Concerns about loneliness are growing more than ever. Population ageing, the rising number of people living alone, global mobility, changes in working methods and the increased use of digital technologies for communication have led many to suggest that loneliness is becoming more prevalent. Since the outbreak of the COVID-19 pandemic, lockdowns, quarantines, curfews, distancing measures, the cancellation of community activities and events have magnified existing levels of loneliness and social isolation. With the pandemic entering its second year, there are fears that the toll on loneliness could have consequences long after the virus recedes.
The impact of loneliness on individual well-being and social cohesion should not be underestimated. Loneliness has been compared to obesity and smoking in the mortality risks that it entails. It is also associated with physical and psychological health problems. Lonely adults tend to suffer from higher levels of cortisol (the ‘stress hormone’), raised blood pressure, impaired sleep and cardiovascular resistance compared with non-lonely individuals, both in stressful situations and when at rest.
Over time, this translates into chronic inflammation and higher morbidity and mortality rates. Loneliness is also associated with depressive symptoms and with unhealthy behaviors such as smoking and a lack of physical exercise. In an increasingly connected world, lonely and socially isolated people face the double penalty of poorer health and being stigmatized as socially awkward.
Behavioral effects of loneliness create a vicious circle
What is more, feelings of loneliness and social isolation may themselves drive lonely individuals even further away from others, because loneliness affects behavior. Individuals suffering from loneliness and social isolation tend to display lower levels of empathy and feel more threatened by unexpected life situations compared with their non-lonely counterparts.
Although discussions about loneliness are prominent in political debates, and a growing number of newspapers are now talking about a ‘loneliness pandemic’, cross-national evidence on the incidence of loneliness is still limited. A recent IZA discussion paper by Béatrice d’Hombres, Martina Barjaková, and Sylke V. Schnepf offers a comparative overview of the prevalence and determinants of loneliness and social isolation in Europe in the pre-COVID period.
One-fifth of the European population suffers from social isolation
The empirical results indicate that 8.6% of the adult population in Europe suffer from frequent loneliness and 20.8% from social isolation, with eastern Europe recording the highest prevalence of both phenomena. Trends over time do not indicate any change in the incidence of social isolation following the widespread adoption of social media networks from 2010 onwards. The empirical analysis shows that favorable economic circumstances protect against loneliness and social isolation, while living alone and poor health constitute important loneliness risk factors.
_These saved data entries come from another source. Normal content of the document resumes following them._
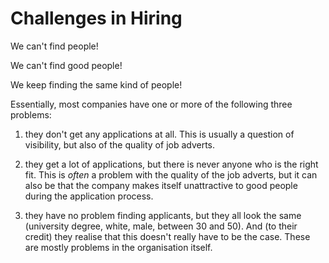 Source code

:# Challenges in Hiring <!-- .element class="hidden" -->

We can't find people! <!-- .element class="fragment fade-in-then-semi-out" -->

We can't find good people! <!-- .element class="fragment fade-in-then-semi-out" -->

We keep finding the same kind of people! <!-- .element class="fragment fade-in-then-semi-out" -->

<!-- Note -->
Essentially, most companies have one or more of the following three problems:

1. they don't get any applications at all.
   This is usually a question of visibility, but also of the quality of job adverts.

2. they get a lot of applications, but there is never anyone who is the right fit.
   This is *often* a problem with the quality of the job adverts, but it can also be that the company makes itself unattractive to good people during the application process.

3. they have no problem finding applicants, but they all look the same (university degree, white, male, between 30 and 50).
   And (to their credit) they realise that this doesn't really have to be the case.
   These are mostly problems in the organisation itself.
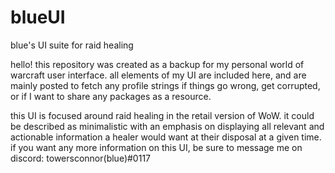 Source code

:# blueUI
blue's UI suite for raid healing 


hello! this repository was created as a backup for my personal world of warcraft user interface. all elements of my UI are included here, and are mainly posted to fetch any profile strings if things go wrong, get corrupted, or if I want to share any packages as a resource. 

this UI is focused around raid healing in the retail version of WoW. it could be described as minimalistic with an emphasis on displaying all relevant and actionable information a healer would want at their disposal at a given time. if you want any more information on this UI, be sure to message me on discord: towersconnor(blue)#0117


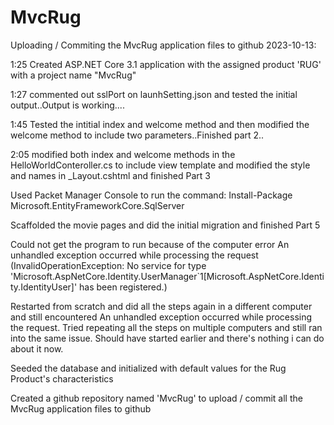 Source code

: # MvcRug
Uploading / Commiting the MvcRug application files to github
﻿2023-10-13:

1:25 Created ASP.NET Core 3.1 application with the assigned product 'RUG' with a project name "MvcRug"

1:27 commented out sslPort on launhSetting.json and tested the initial output..Output is working....

1:45 Tested the intitial index and welcome method and then modified the welcome method to include two parameters..Finished part 2..

2:05 modified both index and welcome methods in the HelloWorldConteroller.cs to include view template and modified the style and names in _Layout.cshtml and finished Part 3

Used Packet Manager Console to run the command: Install-Package Microsoft.EntityFrameworkCore.SqlServer

Scaffolded the movie pages and did the initial migration and finished Part 5

Could not get the program to run because of the computer error An unhandled exception occurred while processing the request (InvalidOperationException: No service for type 'Microsoft.AspNetCore.Identity.UserManager`1[Microsoft.AspNetCore.Identity.IdentityUser]' has been registered.)

Restarted from scratch and did all the steps again in a different computer and still encountered An unhandled exception occurred while processing the request. Tried repeating all the steps on multiple computers and still ran into the same issue. Should have started earlier and there's nothing i can do about it now.

Seeded the database and initialized with default values for the Rug Product's characteristics

Created a github repository named 'MvcRug' to upload / commit all the MvcRug application files to github
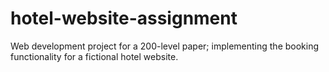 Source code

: # hotel-website-assignment

Web development project for a 200-level paper; implementing the booking functionality for a fictional hotel website.
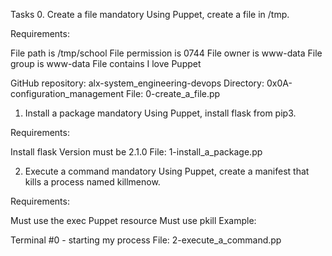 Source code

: Tasks
0. Create a file
mandatory
Using Puppet, create a file in /tmp.

Requirements:

File path is /tmp/school
File permission is 0744
File owner is www-data
File group is www-data
File contains I love Puppet

GitHub repository: alx-system_engineering-devops
Directory: 0x0A-configuration_management
File: 0-create_a_file.pp

1. Install a package
mandatory
Using Puppet, install flask from pip3.

Requirements:

Install flask
Version must be 2.1.0
File: 1-install_a_package.pp

2. Execute a command
mandatory
Using Puppet, create a manifest that kills a process named killmenow.

Requirements:

Must use the exec Puppet resource
Must use pkill
Example:

Terminal #0 - starting my process
File: 2-execute_a_command.pp

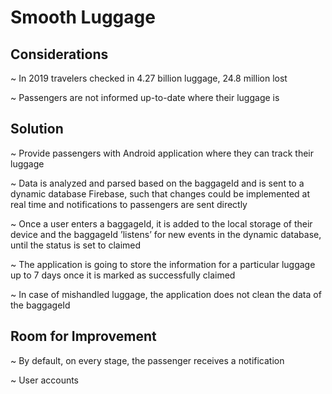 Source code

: # Smooth Luggage

## Considerations

~ In 2019 travelers checked in 4.27 billion luggage, 24.8 million lost

~ Passengers are not informed up-to-date where their luggage is

## Solution

~ Provide passengers with Android application where they can track
their luggage

~ Data is analyzed and parsed based on the baggageId and is sent to a
dynamic database Firebase, such that changes could be implemented
at real time and notifications to passengers are sent directly

~ Once a user enters a baggageId, it is added to the local storage of
their device and the baggageId ’listens’ for new events in the dynamic
database, until the status is set to claimed

~ The application is going to store the information for a particular
luggage up to 7 days once it is marked as successfully claimed

~ In case of mishandled luggage, the application does not clean the data of the baggageId

## Room for Improvement

~ By default, on every stage, the passenger receives a notification

~ User accounts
Figure: Prevalence of Loneliness and Social Isolation in EU macro regions
Although social isolation increases with age, the elderly do not report more frequent feelings of loneliness than other age groups, all other things being equal. The authors show that the relative contributions of the different objective circumstances included in the empirical analysis — demographic characteristics, economic conditions, living arrangements, health status, religious beliefs and geographical location — to loneliness and social isolation vary substantially.
Forced social distancing may have long-term consequences
Data limitations precluded an investigation of the role of social media in protecting against or increasing the risk of social isolation and loneliness. The authors suggest this should be addressed in future pan-European studies on loneliness. Future research should also examine whether loneliness influences civic behavior and, more broadly, attitudes towards others and general trust, two important components in the functioning of liberal democracies.
Social connections are critical in our daily lives. The distress experienced worldwide over the past year is, in part, driven by limitations on social interactions. The forced social distancing experienced since March 2020 and the economic effects of the pandemic are likely to have long-term consequences. A forthcoming study will evaluate the extent to which the current situation has exacerbated the problems of those who were already lonely and whether the composition of the population most at risk of social isolation and loneliness has changed during this unprecedented period.